E-triage tool improves emergency outcomes


Tuesday, 03 October, 2017

E-triage tool improves emergency outcomes

An E-triage tool developed in the US is improving detection of patients with critical outcomes and is being used in place of human assessment.

Nurses and doctors typically use the emergency severity index (ESI) during triage to assign a score from Level 1 for patients who are the most critically sick to Level 5 for patients who are the least sick. A patient’s ESI level determines in which area of the emergency department that patient will be seen, places the patient in a queue and influences provider decision-making throughout the patient’s care process.

However, the algorithm can be completely subjective, said Dr Scott Levin, PhD, Associate Professor of Emergency Medicine at the Johns Hopkins University School of Medicine. “Nurses and physicians make a quick assessment on whether the patient can wait solely based on their clinical judgment.” In most cases, researchers say patients are assigned to a Level 3 and not entirely differentiated. “We thought that Level 3 patient group included a large mix of patients who are pretty sick and others who weren’t, and our goal was to determine whether these patients could be sorted out,” he said.

To help differentiate patient triage levels, Levin and a team developed an electronic triage tool. In a recently published paper in the Annals of Emergency Medicine, the E-triage tool showed equal or improved identification of patient outcomes compared to ESI based on a multisite retrospective study of nearly 173,000 emergency department visits. The study showed significant differences in patient priority levels using E-triage and ESI.

For example, out of the more than 65% of visits triaged to ESI Level 3, E-triage identified about 10%, or more than 14,000, ESI Level 3 patients who may have benefited from being up-triaged to a more critical priority level, such as Level 1 or 2. These patients were at least five times more likely to experience a critical outcome, such as death, admission to the ICU or emergency surgery, and two times more likely to be admitted to the hospital. The E-triage tool was also able to increase the number of patients down-triaged to a lower priority level, such as Level 4 or 5, to help minimise low-acuity patients from waiting and overusing scarce resources.
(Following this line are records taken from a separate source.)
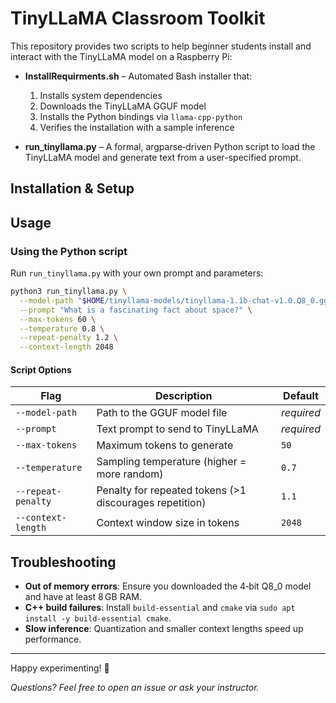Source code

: # TinyLLaMA Classroom Toolkit

This repository provides two scripts to help beginner students install and interact with the TinyLLaMA model on a Raspberry Pi:

- **InstallRequirments.sh** – Automated Bash installer that:
  1. Installs system dependencies
  2. Downloads the TinyLLaMA GGUF model
  3. Installs the Python bindings via `llama-cpp-python`
  4. Verifies the installation with a sample inference

- **run_tinyllama.py** – A formal, argparse‑driven Python script to load the TinyLLaMA model and generate text from a user-specified prompt.


## Installation & Setup



## Usage

###  Using the Python script
Run `run_tinyllama.py` with your own prompt and parameters:

```bash
python3 run_tinyllama.py \
  --model-path "$HOME/tinyllama-models/tinyllama-1.1b-chat-v1.0.Q8_0.gguf" \
  --prompt "What is a fascinating fact about space?" \
  --max-tokens 60 \
  --temperature 0.8 \
  --repeat-penalty 1.2 \
  --context-length 2048
```

#### Script Options

| Flag               | Description                                              | Default    |
|--------------------|----------------------------------------------------------|------------|
| `--model-path`     | Path to the GGUF model file                              | *required* |
| `--prompt`         | Text prompt to send to TinyLLaMA                         | *required* |
| `--max-tokens`     | Maximum tokens to generate                               | `50`       |
| `--temperature`    | Sampling temperature (higher = more random)               | `0.7`      |
| `--repeat-penalty` | Penalty for repeated tokens (>1 discourages repetition)  | `1.1`      |
| `--context-length` | Context window size in tokens                            | `2048`     |

## Troubleshooting

- **Out of memory errors**: Ensure you downloaded the 4‑bit Q8_0 model and have at least 8 GB RAM.
- **C++ build failures**: Install `build-essential` and `cmake` via `sudo apt install -y build-essential cmake`.
- **Slow inference**: Quantization and smaller context lengths speed up performance.

---

Happy experimenting! 🎉

*Questions? Feel free to open an issue or ask your instructor.*
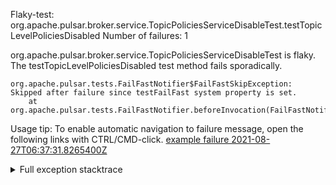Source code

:         
Flaky-test: org.apache.pulsar.broker.service.TopicPoliciesServiceDisableTest.testTopicLevelPoliciesDisabled
Number of failures: 1

org.apache.pulsar.broker.service.TopicPoliciesServiceDisableTest is flaky. The testTopicLevelPoliciesDisabled test method fails sporadically.

```
org.apache.pulsar.tests.FailFastNotifier$FailFastSkipException: Skipped after failure since testFailFast system property is set.
	at org.apache.pulsar.tests.FailFastNotifier.beforeInvocation(FailFastNotifier.java:88)

```

Usage tip: To enable automatic navigation to failure message, open the following links with CTRL/CMD-click.
[example failure 2021-08-27T06:37:31.8265400Z](https://github.com/apache/pulsar/runs/3440411059?check_suite_focus=true#step:9:2031)


<details>
<summary>Full exception stacktrace</summary>
<code><pre>
org.apache.pulsar.tests.FailFastNotifier$FailFastSkipException: Skipped after failure since testFailFast system property is set.
	at org.apache.pulsar.tests.FailFastNotifier.beforeInvocation(FailFastNotifier.java:88)

</pre></code>
</details>


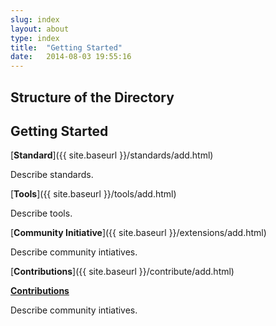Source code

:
 ```yaml
---
slug: index
layout: about
type: index
title:  "Getting Started"
date:   2014-08-03 19:55:16
---
```


## Structure of the Directory



## Getting Started 

[__Standard__]({{ site.baseurl }}/standards/add.html)

Describe standards.

[__Tools__]({{ site.baseurl }}/tools/add.html)

Describe tools.

[__Community Initiative__]({{ site.baseurl }}/extensions/add.html)

Describe community intiatives.

[__Contributions__]({{ site.baseurl }}/contribute/add.html)

[__Contributions__](https://docs.google.com/forms/d/e/1FAIpQLScWOf_q5n_mwTN19ovMy4L9MOsmR2fSMBVSfofO8HEIDxzTXQ/viewform?usp=sf_link)

Describe community intiatives.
The E-triage tool uses an algorithm to predict patient outcomes based on a systems engineering approach and advanced machine learning methods to identify relationships between predictive data and patient outcomes. “When a patient comes in, and we collect the patient’s information, the E-triage tool is comparing that patient to hundreds of other like patients to make a prediction on the patient’s outcome,” Levin said.
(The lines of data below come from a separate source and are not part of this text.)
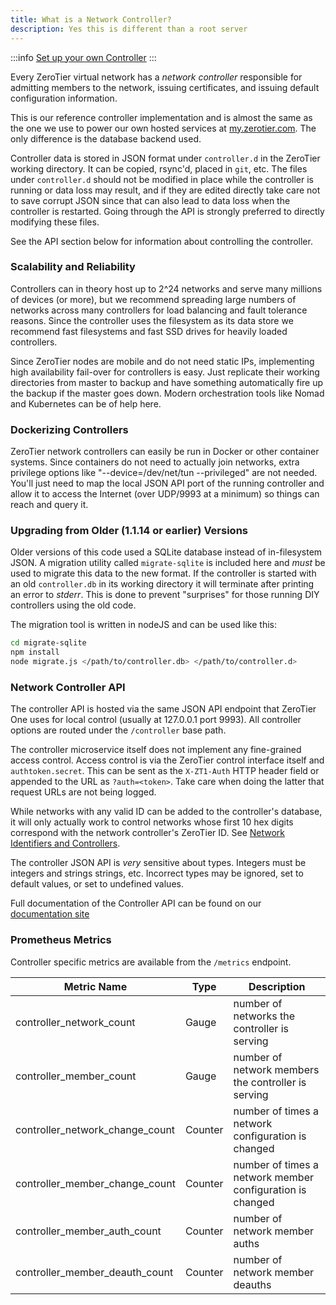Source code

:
 ```yaml
---
title: What is a Network Controller?
description: Yes this is different than a root server
---
```


:::info
[Set up your own Controller](controller)
:::

Every ZeroTier virtual network has a *network controller* responsible for admitting members to the network, issuing certificates, and issuing default configuration information.

This is our reference controller implementation and is almost the same as the one we use to power our own hosted services at [my.zerotier.com](https://my.zerotier.com/). The only difference is the database backend used.

Controller data is stored in JSON format under `controller.d` in the ZeroTier working directory. It can be copied, rsync'd, placed in `git`, etc. The files under `controller.d` should not be modified in place while the controller is running or data loss may result, and if they are edited directly take care not to save corrupt JSON since that can also lead to data loss when the controller is restarted. Going through the API is strongly preferred to directly modifying these files.

See the API section below for information about controlling the controller.

### Scalability and Reliability

Controllers can in theory host up to 2^24 networks and serve many millions of devices (or more), but we recommend spreading large numbers of networks across many controllers for load balancing and fault tolerance reasons. Since the controller uses the filesystem as its data store we recommend fast filesystems and fast SSD drives for heavily loaded controllers.

Since ZeroTier nodes are mobile and do not need static IPs, implementing high availability fail-over for controllers is easy. Just replicate their working directories from master to backup and have something automatically fire up the backup if the master goes down. Modern orchestration tools like Nomad and Kubernetes can be of help here.

### Dockerizing Controllers

ZeroTier network controllers can easily be run in Docker or other container systems. Since containers do not need to actually join networks, extra privilege options like "--device=/dev/net/tun --privileged" are not needed. You'll just need to map the local JSON API port of the running controller and allow it to access the Internet (over UDP/9993 at a minimum) so things can reach and query it.

### Upgrading from Older (1.1.14 or earlier) Versions

Older versions of this code used a SQLite database instead of in-filesystem JSON. A migration utility called `migrate-sqlite` is included here and *must* be used to migrate this data to the new format. If the controller is started with an old `controller.db` in its working directory it will terminate after printing an error to *stderr*. This is done to prevent "surprises" for those running DIY controllers using the old code.

The migration tool is written in nodeJS and can be used like this:

```sh
cd migrate-sqlite
npm install
node migrate.js </path/to/controller.db> </path/to/controller.d>
```

### Network Controller API

The controller API is hosted via the same JSON API endpoint that ZeroTier One uses for local control (usually at 127.0.0.1 port 9993). All controller options are routed under the `/controller` base path.

The controller microservice itself does not implement any fine-grained access control. Access control is via the ZeroTier control interface itself and `authtoken.secret`. This can be sent as the `X-ZT1-Auth` HTTP header field or appended to the URL as `?auth=<token>`. Take care when doing the latter that request URLs are not being logged.

While networks with any valid ID can be added to the controller's database, it will only actually work to control networks whose first 10 hex digits correspond with the network controller's ZeroTier ID. See [Network Identifiers and Controllers](protocol#nwid).

The controller JSON API is *very* sensitive about types. Integers must be integers and strings strings, etc. Incorrect types may be ignored, set to default values, or set to undefined values.

Full documentation of the Controller API can be found on our [documentation site](/api/service/ref-v1#tag/controller)

### Prometheus Metrics

Controller specific metrics are available from the `/metrics` endpoint.

| Metric Name | Type | Description |
| --- | --- | --- |
| controller_network_count | Gauge | number of networks the controller is serving |
| controller_member_count | Gauge | number of network members the controller is serving |
| controller_network_change_count | Counter | number of times a network configuration is changed |
| controller_member_change_count | Counter | number of times a network member configuration is changed |
| controller_member_auth_count | Counter | number of network member auths |
| controller_member_deauth_count | Counter | number of network member deauths|
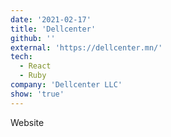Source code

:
 ```yaml
---
date: '2021-02-17'
title: 'Dellcenter'
github: ''
external: 'https://dellcenter.mn/'
tech:
  - React
  - Ruby
company: 'Dellcenter LLC'
show: 'true'
---
```


Website
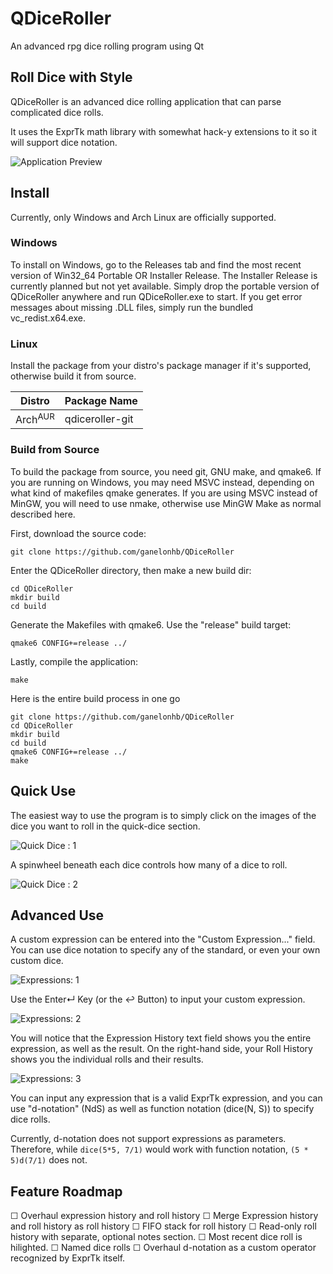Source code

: # QDiceRoller
An advanced rpg dice rolling program using Qt


## Roll Dice with Style

QDiceRoller is an advanced dice rolling application that can parse complicated dice rolls.

It uses the ExprTk math library with somewhat hack-y extensions to it so it will support dice notation.

![Application Preview](github/first_start.png)

## Install

Currently, only Windows and Arch Linux are officially supported.

### Windows

To install on Windows, go to the Releases tab and find the most recent version of Win32_64 Portable OR Installer Release. The Installer Release is currently planned but not yet available. Simply drop the portable version of QDiceRoller anywhere and run QDiceRoller.exe to start. If you get error messages about missing .DLL files, simply run the bundled vc_redist.x64.exe.

### Linux

Install the package from your distro's package manager if it's supported, otherwise build it from source.

| Distro | Package Name |
| ------ | ------------ |
| Arch<sup>AUR</sup>| qdiceroller-git |

### Build from Source

To build the package from source, you need git, GNU make, and qmake6. If you are running on Windows, you may need MSVC instead, depending on what kind of makefiles qmake generates. If you are using MSVC instead of MinGW, you will need to use nmake, otherwise use MinGW Make as normal described here.

First, download the source code:

```
git clone https://github.com/ganelonhb/QDiceRoller
```

Enter the QDiceRoller directory, then make a new build dir:

```
cd QDiceRoller
mkdir build
cd build
```

Generate the Makefiles with qmake6. Use the "release" build target:

```
qmake6 CONFIG+=release ../
```

Lastly, compile the application:

```
make
```

Here is the entire build process in one go

```
git clone https://github.com/ganelonhb/QDiceRoller
cd QDiceRoller
mkdir build
cd build
qmake6 CONFIG+=release ../
make
```

## Quick Use

The easiest way to use the program is to simply click on the images of the dice you want to roll in the quick-dice section.

![Quick Dice : 1](github/quick_dice_1.png)

A spinwheel beneath each dice controls how many of a dice to roll.

![Quick Dice : 2](github/quick_dice_2.png)

## Advanced Use

A custom expression can be entered into the "Custom Expression..." field. You can use dice notation to specify any of the standard, or even your own custom dice.

![Expressions: 1](github/expression_1.png)

Use the Enter↵ Key (or the ↩ Button) to input your custom expression.

![Expressions: 2](github/expression_2.png)

You will notice that the Expression History text field shows you the entire expression, as well as the result. On the right-hand side, your Roll History shows you the individual rolls and their results.

![Expressions: 3](github/expressions_3.png)

You can input any expression that is a valid ExprTk expression, and you can use "d-notation" (NdS) as well as function notation (dice(N, S)) to specify dice rolls.

Currently, d-notation does not support expressions as parameters. Therefore, while ```dice(5*5, 7/1)``` would work with function notation, ```(5 * 5)d(7/1)``` does not.


## Feature Roadmap

☐ Overhaul expression history and roll history
    ☐ Merge Expression history and roll history as roll history
    ☐ FIFO stack for roll history
    ☐ Read-only roll history with separate, optional notes section.
    ☐ Most recent dice roll is hilighted.
☐ Named dice rolls
☐ Overhaul d-notation as a custom operator recognized by ExprTk itself.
These methods are common in other industries, such as defence, transportation and finance, but rarely, if ever, are implemented in health care. “Machine-based learning takes full advantage of electronic health records and allows a precision of outcomes not previously realisable,” said Dr Gabor Kelen, director of the Department of Emergency Medicine and Professor of Emergency Medicine at the Johns Hopkins University School of Medicine. “It is the wave of future health care, although some providers may be hesitant. Decision aids that take advantage of machine learning are also highly customisable to meet the needs of an emergency department’s patient population and local healthcare delivery systems.”
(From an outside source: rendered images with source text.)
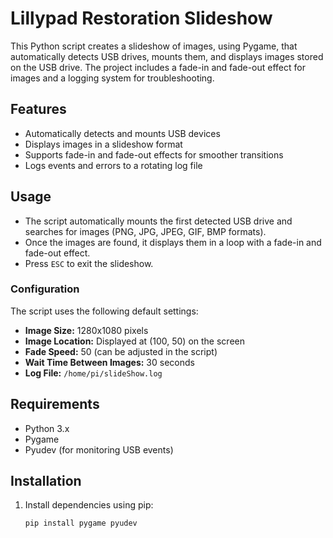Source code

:# Lillypad Restoration Slideshow

This Python script creates a slideshow of images, using Pygame, that automatically detects USB drives, mounts them, and displays images stored on the USB drive. The project includes a fade-in and fade-out effect for images and a logging system for troubleshooting.

## Features

- Automatically detects and mounts USB devices
- Displays images in a slideshow format
- Supports fade-in and fade-out effects for smoother transitions
- Logs events and errors to a rotating log file

## Usage

- The script automatically mounts the first detected USB drive and searches for images (PNG, JPG, JPEG, GIF, BMP formats).
- Once the images are found, it displays them in a loop with a fade-in and fade-out effect.
- Press `ESC` to exit the slideshow.

### Configuration

The script uses the following default settings:

- **Image Size:** 1280x1080 pixels
- **Image Location:** Displayed at (100, 50) on the screen
- **Fade Speed:** 50 (can be adjusted in the script)
- **Wait Time Between Images:** 30 seconds
- **Log File:** `/home/pi/slideShow.log`

## Requirements

- Python 3.x
- Pygame
- Pyudev (for monitoring USB events)

## Installation

1. Install dependencies using pip:
   
   ```bash
   pip install pygame pyudev
   ```
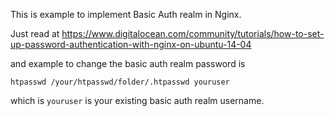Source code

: This is example to implement Basic Auth realm in Nginx.

Just read at https://www.digitalocean.com/community/tutorials/how-to-set-up-password-authentication-with-nginx-on-ubuntu-14-04

and example to change the basic auth realm password is

```
htpasswd /your/htpasswd/folder/.htpasswd youruser
```

which is `youruser` is your existing basic auth realm username.
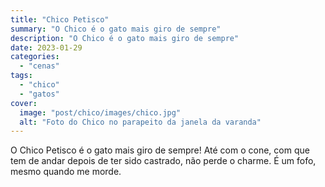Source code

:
 ```yaml
---
title: "Chico Petisco"
summary: "O Chico é o gato mais giro de sempre"
description: "O Chico é o gato mais giro de sempre"
date: 2023-01-29
categories:
  - "cenas"
tags:
  - "chico"
  - "gatos"
cover:
  image: "post/chico/images/chico.jpg"
  alt: "Foto do Chico no parapeito da janela da varanda"
---
```


O Chico Petisco é o gato mais giro de sempre! Até com o cone, com que tem de andar depois de ter sido castrado, não perde o charme. É um fofo, mesmo quando me morde.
The E-triage tool is also designed to be a decision support tool to help clinicians make better care decisions about their patients. “The theory behind this tool, and all clinical decision support tools, is that the tool paired with the clinician can make better predictions or better prognostics tasks like this than the tool alone or the clinician alone,” Levin said.

Better differentiating patients’ priority levels can, in turn, help patients get the appropriate care they need. “The ultimate objective is patients should be waiting less in the emergency department,” Levin said. “For patients at risk of having a critical care need, this technology is designed to detect them better and make sure they are seen quicker. For patients who are less sick, E-triage should detect those patients and put them on an expedited track, so they don’t need to wait as long.”

E-triage is currently being used at The Johns Hopkins Hospital and Howard County General Hospital, both member hospitals of Johns Hopkins Medicine. The tool is continuing to be prospectively evaluated with preliminary results that suggest improvement in detection of patients with critical outcomes and other measures relating to emergency department crowding, according to researchers.